Inside Fortnite’s Massive Data Analytics Pipeline
With 125 million players around the world, Fortnite has set a new standard of success for massively multi-player games. But pulling together all the servers, databases, and data pipelines to manage 92 million events per minute was no small feat, as Epic Games’ director of platform Chris Dyl recently shared.
Epic Games relies on Amazon Web Services‘ (AWS) public cloud data centers to keep Fortnite running 24 hours a day, 365 days per year. Dyl appeared at a recent AWS Summit event in New York City to share his company’s AWS story.
The scale of Fortnite infrastructure running on AWS is immense. According to Dyl, Fortnite runs across 12 AWS data centers, encompassing 24 Availability Zones (AZs). The peak Fortnite load is 10x bigger than the smallest load, so Epic relies on the scale-up and scale-down features of AWS’s Elastic Cloud Compute (EC2) infrastructure to keep its computer bill (somewhat) manageable.

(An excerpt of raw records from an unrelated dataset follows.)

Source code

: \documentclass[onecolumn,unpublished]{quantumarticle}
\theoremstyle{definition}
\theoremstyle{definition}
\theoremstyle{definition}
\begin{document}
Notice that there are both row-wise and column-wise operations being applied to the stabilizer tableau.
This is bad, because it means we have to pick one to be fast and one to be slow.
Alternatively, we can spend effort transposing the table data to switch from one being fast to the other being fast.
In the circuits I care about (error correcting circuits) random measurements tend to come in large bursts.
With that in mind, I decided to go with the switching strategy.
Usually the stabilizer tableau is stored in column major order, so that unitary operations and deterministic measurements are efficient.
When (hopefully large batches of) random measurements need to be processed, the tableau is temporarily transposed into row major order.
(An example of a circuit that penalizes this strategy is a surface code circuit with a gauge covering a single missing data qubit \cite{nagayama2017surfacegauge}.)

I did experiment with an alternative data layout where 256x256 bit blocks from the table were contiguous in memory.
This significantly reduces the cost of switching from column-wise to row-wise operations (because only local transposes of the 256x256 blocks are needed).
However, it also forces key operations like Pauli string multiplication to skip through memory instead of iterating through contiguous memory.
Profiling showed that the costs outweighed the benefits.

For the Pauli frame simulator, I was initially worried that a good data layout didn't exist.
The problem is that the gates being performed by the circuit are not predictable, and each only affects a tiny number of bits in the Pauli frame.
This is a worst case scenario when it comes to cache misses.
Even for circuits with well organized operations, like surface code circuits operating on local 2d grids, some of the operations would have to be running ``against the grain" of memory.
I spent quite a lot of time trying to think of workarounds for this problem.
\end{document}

On the data analytics front, the company ingests 92 million events per minute (or about 54 billion events per day) from Fortnite clients into the AWS using Amazon’s Kinesis Streams products. The company is big into Kinesis Streams, and has about 5,000 shards of Kinesis running on AWS (along with just about every other AWS service), according to Dyl.
The company runs real-time and batch analytics on the data flowing through those pipelines. “The real-time pipeline is largely driven off of Spark and DynamoDB for temporary storage, which feeds a number of different sources [including] Grafana for scorecards and some limited time ad-hoc SQL type stuff that we do,” he says.
On the batch side, Epic relies heavily on Amazon’s version of Apache Hadoop, Elastic MapReduce (EMR), for processing. The company uses 22 production EMR clusters (encompassing more than 4,000 EC2 instances) run more than 8,000 batch ETL jobs per day. Those ETL jobs summarize data into Hive tables, which is then provided to analysts to explore via Tableau‘s BI tool, as well as via ad-hoc SQL analysis, Dyl says.
Underlying the batch and real-time analytics is S3, which Epic uses as a data warehouse. Its S3 data warehouse currently has 14PB of data , and it’s increasing at the rate of 2 petabytes per month.
The company uses its big data analytics pipeline for a number of things, including detecting any issues or problems that may be occurring. Some problems can only be detected by analyzing data from Fortnite clients, including PC, Web, and mobile interfaces. The company also analyzes players’ social media interaction to assess design decisions, identify player sentiment, and adjust the game.
“The clients are really a great, great place to actually understand exactly what the user experience is and what kind of problems they’re running into, so we use this as an early detection system for a lot of the issue and a lot of problems,” he says. “Some things that you can’t even detect from backend services, such a ISP issues or other things that go on.”
Fortnite has exploded in popularity over the past nine months, growing by 100x, according to Epic. Now the company is looking to technologies like Kubernetes to help it manage all the back-end servers and services, including dozens of microservices written in Java, Akka, and Go, that it needs to run its game.
“With all the growth we really want to look at better ways of managing all the microservices, so we’re looking at things like Kubernetes EKS (Elastic Container Service for Kubernetes) and Kubernetes to manage this stuff,” Dyl says.
The company is investigating the Amazon GuardDuty service to keep tabs on security threats that constantly arise. “We have a lot of threats coming in all the time and we just really want to make sure we’re on top of that stuff.”
It’s also looking into utilizing machine learning technologies as well – specifically through Amazon ML Solutions Lab, which is an Amazon program that connects Amazon machine learning experts with AWS customers and partners.